そして、穀物のささげものがあります。種を入れないパン一かご、油を混ぜた小麦粉の輪型のパンと、油を塗った種を入れないせんべいです。パン種は罪の象徴なので、パンの中には種が入っていてはいけませんでした。また油は聖霊の象徴なので、その油を塗るとか混ぜるというのは、主の聖霊が私たちのうちに宿り、また主の油注ぎが私たちのうちにあることを表していました。このように、ナジル人の誓願によって身を聖別することによって、主との特別な交わり、御霊にある喜びを持つことができたのです。

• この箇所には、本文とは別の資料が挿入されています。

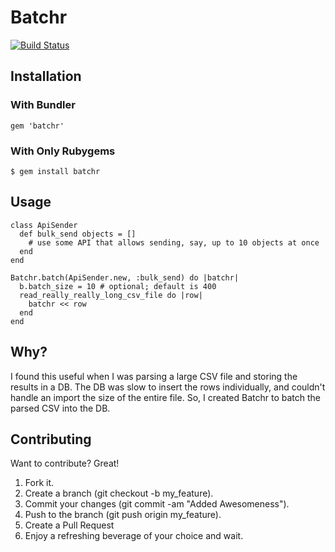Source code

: Batchr
======

[![Build Status](https://secure.travis-ci.org/listrophy/batchr.png)](http://travis-ci.org/listrophy/batchr)

Installation
------------

### With Bundler

    gem 'batchr'

### With Only Rubygems

    $ gem install batchr

Usage
-----

    class ApiSender
      def bulk_send objects = []
        # use some API that allows sending, say, up to 10 objects at once
      end
    end

    Batchr.batch(ApiSender.new, :bulk_send) do |batchr|
      b.batch_size = 10 # optional; default is 400
      read_really_really_long_csv_file do |row|
        batchr << row
      end
    end

Why?
----

I found this useful when I was parsing a large CSV file and storing the results in a DB. The DB was slow to insert the rows individually, and couldn't handle an import the size of the entire file. So, I created Batchr to batch the parsed CSV into the DB.

Contributing
------------

Want to contribute? Great!

1. Fork it.
1. Create a branch (git checkout -b my_feature).
1. Commit your changes (git commit -am "Added Awesomeness").
1. Push to the branch (git push origin my_feature).
1. Create a Pull Request
1. Enjoy a refreshing beverage of your choice and wait.

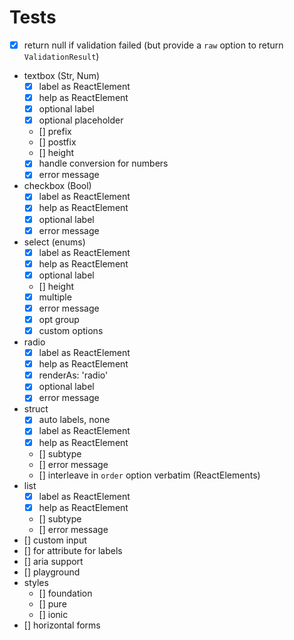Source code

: # Tests

- [x] return null if validation failed (but provide a `raw` option to return `ValidationResult`)
- textbox (Str, Num)
  - [x] label as ReactElement
  - [x] help as ReactElement
  - [x] optional label
  - [x] optional placeholder
  - [] prefix
  - [] postfix
  - [] height
  - [x] handle conversion for numbers
  - [x] error message
- checkbox (Bool)
  - [x] label as ReactElement
  - [x] help as ReactElement
  - [x] optional label
  - [x] error message
- select (enums)
  - [x] label as ReactElement
  - [x] help as ReactElement
  - [x] optional label
  - [] height
  - [x] multiple
  - [x] error message
  - [x] opt group
  - [x] custom options
- radio
  - [x] label as ReactElement
  - [x] help as ReactElement
  - [x] renderAs: 'radio'
  - [x] optional label
  - [x] error message
- struct
  - [x] auto labels, none
  - [x] label as ReactElement
  - [x] help as ReactElement
  - [] subtype
  - [] error message
  - [] interleave in `order` option verbatim (ReactElements)
- list
  - [x] label as ReactElement
  - [x] help as ReactElement
  - [] subtype
  - [] error message
- [] custom input
- [] for attribute for labels
- [] aria support
- [] playground
- styles
  - [] foundation
  - [] pure
  - [] ionic
- [] horizontal forms

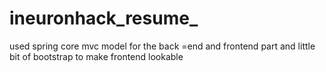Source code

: # ineuronhack_resume_
used spring core mvc model for the back =end and frontend part and little bit of bootstrap to make frontend lookable 
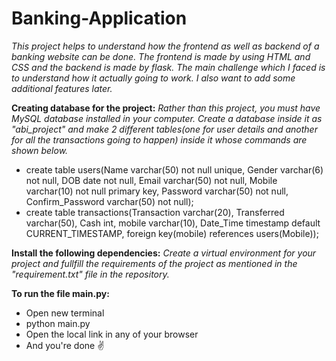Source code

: # Banking-Application

*This project helps to understand how the frontend as well as backend of a banking website can be done. The frontend is made by using HTML and CSS and the backend is made by flask. The main challenge which I faced is to understand how it actually going to work. I also want to add some additional features later.*

**Creating database for the project:**
 *Rather than this project, you must have MySQL database installed in your computer. Create a database inside it as "abi_project" and make 2 different tables(one for user details and another for all the transactions going to happen) inside it whose commands are shown below.*
- create table users(Name varchar(50) not null unique, Gender varchar(6) not null, DOB date not null, Email varchar(50) not null, Mobile varchar(10) not null primary key, Password varchar(50) not null, Confirm_Password varchar(50) not null);
- create table transactions(Transaction varchar(20), Transferred varchar(50), Cash int, mobile varchar(10), Date_Time timestamp default CURRENT_TIMESTAMP, foreign key(mobile) references users(Mobile));

**Install the following dependencies:**
 *Create a virtual environment for your project and fullfill the requirements of the project as mentioned in the "requirement.txt" file in the repository.*

**To run the file main.py:**
- Open new terminal
- python main.py
- Open the local link in any of your browser
- And you're done ✌️
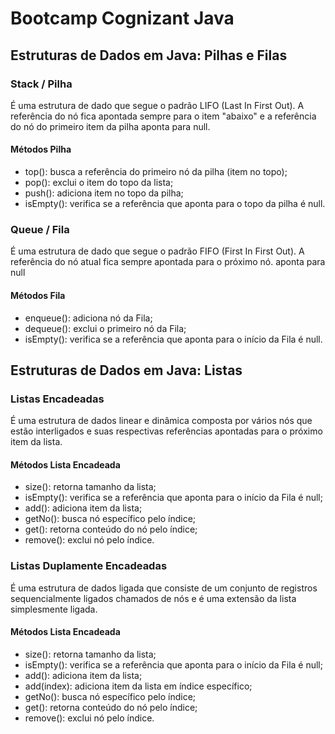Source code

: # Bootcamp Cognizant Java

## Estruturas de Dados em Java: Pilhas e Filas

### Stack / Pilha
É uma estrutura de dado que segue o padrão LIFO (Last In First Out). A referência do nó fica apontada sempre para o item "abaixo" e a referência do nó do primeiro item da pilha 
aponta para null.

#### Métodos Pilha
* top(): busca a referência do primeiro nó da pilha (item no topo);
* pop(): exclui o item do topo da lista;
* push(): adiciona item no topo da pilha;
* isEmpty(): verifica se a referência que aponta para o topo da pilha é null.

### Queue / Fila
É uma estrutura de dado que segue o padrão FIFO (First In First Out). A referência do nó atual fica sempre apontada para o próximo nó.
aponta para null

#### Métodos Fila
* enqueue(): adiciona nó da Fila;
* dequeue(): exclui o primeiro nó da Fila;
* isEmpty(): verifica se a referência que aponta para o início da Fila é null.

## Estruturas de Dados em Java: Listas

### Listas Encadeadas
É uma estrutura de dados linear e dinâmica composta por vários nós que estão interligados e suas respectivas referências apontadas para o próximo item da lista.

#### Métodos Lista Encadeada
* size(): retorna tamanho da lista;
* isEmpty(): verifica se a referência que aponta para o início da Fila é null;
* add(): adiciona item da lista;
* getNo(): busca nó específico pelo índice;
* get(): retorna conteúdo do nó pelo índice;
* remove(): exclui nó pelo índice.

### Listas Duplamente Encadeadas
É uma estrutura de dados ligada que consiste de um conjunto de registros sequencialmente ligados chamados de nós e é uma extensão da lista simplesmente ligada.

#### Métodos Lista Encadeada
* size(): retorna tamanho da lista;
* isEmpty(): verifica se a referência que aponta para o início da Fila é null;
* add(): adiciona item da lista;
* add(index): adiciona item da lista em índice específico;
* getNo(): busca nó específico pelo índice;
* get(): retorna conteúdo do nó pelo índice;
* remove(): exclui nó pelo índice.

18節には、ナジル人はこれまで伸ばしてきた髪の毛をここでそり、それを祭壇のところで和解のいけにえの下にある火にくべる、とあります。祭司は煮えた雄羊の肩と、かごの中の種を入れない輪型のパン一個と、種を入れないせんべい一個を取って、ナジル人がその聖別した髪の毛をそった後で、これらをその手の上に載せました。祭司はこれらを奉献物として主に向かって揺り動かします。これは聖なるものであって、奉献物の胸、奉納物のももとともに祭司のものとなりました。和解のいけにえは、このように、祭司によって、神の前で高くかかげられます。主に感謝して、主を賛美している姿です。その後で、ナジル人はぶどう酒を飲むことができました。それはどれほどの喜びをもたらしたことでしょう。その喜びがこの後の祝福となって表われます。

3.祝福(22-27)

22節から27節をご覧ください。ここにイスラエルに対する祝福が語られます。

「22 ついではモーセに仰せられた。23 「アロンとその子らに告げて言え。あなたがたはイスラエル人をこのように祝福して言いなさい。24 『があなたを祝福し、あなたを守られますように。
25 が御顔をあなたに照らし、あなたを恵まれますように。26 が御顔をあなたに向け、あなたに平安を与えられますように。』27 彼らがわたしの名でイスラエル人のために祈るなら、わたしは彼らを祝福しよう。」

これは礼拝の祝祷でも用いられる有名な祝福の祈りです。神はこの祝福の祈りをナジル人の教えの後で、アロンにするように命じられました。なぜでしょうか。これはナジル人の誓いと無関係ではないからです。なぜなら、神は自分自身を聖別する者を喜ばれ、祝福されるからです。ツァラートの者、漏出を病む者、死体で身を汚している者を追い出し、他人に害を加えた者が弁償を行ない、苦い水によってためされ、そしてナジル人の聖別などによって聖別し、内なる人が強められるところに、主はご自分の祝福を注がれるのです。神が願っておられることは、私たちが主に聖別された者として、自分自身を主にささげることです。そのところに神のいのちと力、祝福が現され、教会は外側からも内側からも崩れない堅固な教会として堅く立ち続けることができるのです。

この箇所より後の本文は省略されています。